* Aim of the task *
Give every entry again, exactly.

BEGIN Source data

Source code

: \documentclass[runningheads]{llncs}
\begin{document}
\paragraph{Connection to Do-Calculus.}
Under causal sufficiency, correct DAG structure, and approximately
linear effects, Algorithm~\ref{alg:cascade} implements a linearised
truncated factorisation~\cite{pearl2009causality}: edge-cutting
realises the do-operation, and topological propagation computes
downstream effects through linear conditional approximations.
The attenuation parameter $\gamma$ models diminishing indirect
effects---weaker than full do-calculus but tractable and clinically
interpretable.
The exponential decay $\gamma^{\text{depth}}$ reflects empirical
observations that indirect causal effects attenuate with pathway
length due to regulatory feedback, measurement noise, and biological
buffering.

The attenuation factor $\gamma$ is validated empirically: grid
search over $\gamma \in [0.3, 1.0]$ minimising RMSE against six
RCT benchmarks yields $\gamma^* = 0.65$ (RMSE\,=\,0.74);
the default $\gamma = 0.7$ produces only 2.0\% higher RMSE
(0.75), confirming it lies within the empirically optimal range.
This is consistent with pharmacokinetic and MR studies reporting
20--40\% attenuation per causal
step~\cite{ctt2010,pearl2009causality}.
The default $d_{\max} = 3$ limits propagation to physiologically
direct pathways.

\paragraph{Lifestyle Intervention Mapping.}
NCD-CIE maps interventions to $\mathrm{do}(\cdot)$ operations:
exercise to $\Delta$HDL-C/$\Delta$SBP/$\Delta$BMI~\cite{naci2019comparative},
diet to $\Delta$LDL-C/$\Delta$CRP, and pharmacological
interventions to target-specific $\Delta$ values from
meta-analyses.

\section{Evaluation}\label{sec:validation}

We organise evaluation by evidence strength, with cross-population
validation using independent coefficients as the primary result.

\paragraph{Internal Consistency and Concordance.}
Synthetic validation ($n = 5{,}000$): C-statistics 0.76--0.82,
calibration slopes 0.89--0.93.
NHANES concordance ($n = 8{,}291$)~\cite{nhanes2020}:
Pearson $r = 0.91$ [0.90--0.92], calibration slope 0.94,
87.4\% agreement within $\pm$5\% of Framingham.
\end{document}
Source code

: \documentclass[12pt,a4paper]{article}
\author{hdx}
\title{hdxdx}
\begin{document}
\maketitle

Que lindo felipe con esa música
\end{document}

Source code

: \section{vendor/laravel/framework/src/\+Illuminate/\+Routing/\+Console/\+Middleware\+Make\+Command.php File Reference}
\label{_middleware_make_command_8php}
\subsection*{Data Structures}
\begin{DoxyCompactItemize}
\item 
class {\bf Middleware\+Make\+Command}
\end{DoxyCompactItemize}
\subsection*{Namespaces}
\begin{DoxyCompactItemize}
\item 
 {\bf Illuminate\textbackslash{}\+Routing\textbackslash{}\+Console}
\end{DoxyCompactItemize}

END Source data

* Answer to this task *
Source code

: \documentclass[runningheads]{llncs}
\begin{document}
\paragraph{Connection to Do-Calculus.}
Under causal sufficiency, correct DAG structure, and approximately
linear effects, Algorithm~\ref{alg:cascade} implements a linearised
truncated factorisation~\cite{pearl2009causality}: edge-cutting
realises the do-operation, and topological propagation computes
downstream effects through linear conditional approximations.
The attenuation parameter $\gamma$ models diminishing indirect
effects---weaker than full do-calculus but tractable and clinically
interpretable.
The exponential decay $\gamma^{\text{depth}}$ reflects empirical
observations that indirect causal effects attenuate with pathway
length due to regulatory feedback, measurement noise, and biological
buffering.

The attenuation factor $\gamma$ is validated empirically: grid
search over $\gamma \in [0.3, 1.0]$ minimising RMSE against six
RCT benchmarks yields $\gamma^* = 0.65$ (RMSE\,=\,0.74);
the default $\gamma = 0.7$ produces only 2.0\% higher RMSE
(0.75), confirming it lies within the empirically optimal range.
This is consistent with pharmacokinetic and MR studies reporting
20--40\% attenuation per causal
step~\cite{ctt2010,pearl2009causality}.
The default $d_{\max} = 3$ limits propagation to physiologically
direct pathways.

\paragraph{Lifestyle Intervention Mapping.}
NCD-CIE maps interventions to $\mathrm{do}(\cdot)$ operations:
exercise to $\Delta$HDL-C/$\Delta$SBP/$\Delta$BMI~\cite{naci2019comparative},
diet to $\Delta$LDL-C/$\Delta$CRP, and pharmacological
interventions to target-specific $\Delta$ values from
meta-analyses.

\section{Evaluation}\label{sec:validation}

We organise evaluation by evidence strength, with cross-population
validation using independent coefficients as the primary result.

\paragraph{Internal Consistency and Concordance.}
Synthetic validation ($n = 5{,}000$): C-statistics 0.76--0.82,
calibration slopes 0.89--0.93.
NHANES concordance ($n = 8{,}291$)~\cite{nhanes2020}:
Pearson $r = 0.91$ [0.90--0.92], calibration slope 0.94,
87.4\% agreement within $\pm$5\% of Framingham.
\end{document}
Source code

: \documentclass[12pt,a4paper]{article}
\author{hdx}
\title{hdxdx}
\begin{document}
\maketitle

Que lindo felipe con esa música
\end{document}

Source code

: \section{vendor/laravel/framework/src/\+Illuminate/\+Routing/\+Console/\+Middleware\+Make\+Command.php File Reference}
\label{_middleware_make_command_8php}
\subsection*{Data Structures}
\begin{DoxyCompactItemize}
\item 
class {\bf Middleware\+Make\+Command}
\end{DoxyCompactItemize}
\subsection*{Namespaces}
\begin{DoxyCompactItemize}
\item 
 {\bf Illuminate\textbackslash{}\+Routing\textbackslash{}\+Console}
\end{DoxyCompactItemize}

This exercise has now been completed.